→ PROBLEM: Transcribe exactly the line that contains "The AUTOSAR standard is" and every line after it to the end of the entries, and nothing more.

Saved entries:
· · ·
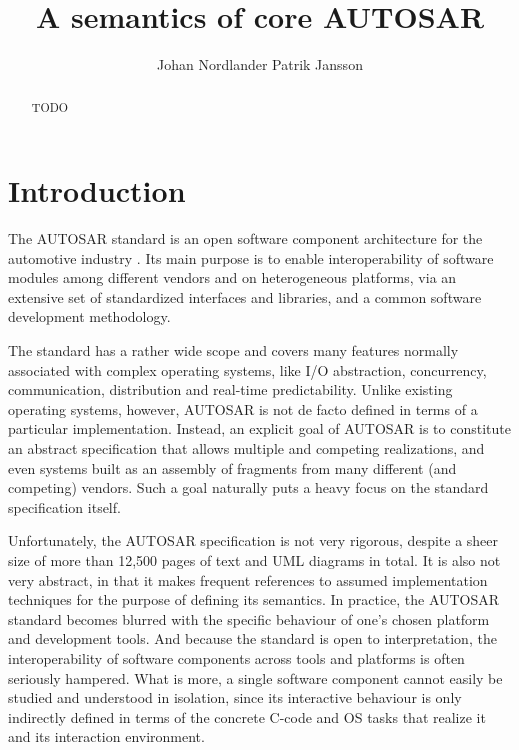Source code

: \documentclass[10pt,conference]{IEEEtran}
\title{A semantics of core AUTOSAR}
\author{Johan Nordlander \quad\quad Patrik Jansson}
\affil{Chalmers University of Technology}
\begin{document}
\maketitle
\begin{abstract}
TODO

\end{abstract}

\section{Introduction}
\label{sec:Intro}

The AUTOSAR standard is an open software component architecture for the automotive industry \cite{AR:Homepage}. Its main purpose is to enable interoperability of software modules among different vendors and on heterogeneous platforms, via an extensive set of standardized interfaces and libraries, and a common software development methodology.

The standard has a rather wide scope and covers many features normally associated with complex operating systems, like I/O abstraction, concurrency, communication, distribution and real-time predictability. Unlike existing operating systems, however, AUTOSAR is not de facto defined in terms of a particular implementation. Instead, an explicit goal of AUTOSAR is to constitute an abstract specification that allows multiple and competing realizations, and even systems built as an assembly of fragments from many different (and competing) vendors. Such a goal naturally puts a heavy focus on the standard specification itself.

Unfortunately, the AUTOSAR specification is not very rigorous, despite a sheer size of more than 12,500 pages of text and UML diagrams in total. It is also not very abstract, in that it makes frequent references to assumed implementation techniques for the purpose of defining its semantics. In practice, the AUTOSAR standard becomes blurred with the specific behaviour of one's chosen platform and development tools. And because the standard is open to interpretation, the interoperability of software components across tools and platforms is often seriously hampered. What is more, a single software component cannot easily be studied and understood in isolation, since its interactive behaviour is only indirectly defined in terms of the concrete C-code and OS tasks that realize it and its interaction environment.
\end{document}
· · ·
→ RESULT OF THE TASK:
The AUTOSAR standard is an open software component architecture for the automotive industry \cite{AR:Homepage}. Its main purpose is to enable interoperability of software modules among different vendors and on heterogeneous platforms, via an extensive set of standardized interfaces and libraries, and a common software development methodology.

The standard has a rather wide scope and covers many features normally associated with complex operating systems, like I/O abstraction, concurrency, communication, distribution and real-time predictability. Unlike existing operating systems, however, AUTOSAR is not de facto defined in terms of a particular implementation. Instead, an explicit goal of AUTOSAR is to constitute an abstract specification that allows multiple and competing realizations, and even systems built as an assembly of fragments from many different (and competing) vendors. Such a goal naturally puts a heavy focus on the standard specification itself.

Unfortunately, the AUTOSAR specification is not very rigorous, despite a sheer size of more than 12,500 pages of text and UML diagrams in total. It is also not very abstract, in that it makes frequent references to assumed implementation techniques for the purpose of defining its semantics. In practice, the AUTOSAR standard becomes blurred with the specific behaviour of one's chosen platform and development tools. And because the standard is open to interpretation, the interoperability of software components across tools and platforms is often seriously hampered. What is more, a single software component cannot easily be studied and understood in isolation, since its interactive behaviour is only indirectly defined in terms of the concrete C-code and OS tasks that realize it and its interaction environment.
\end{document}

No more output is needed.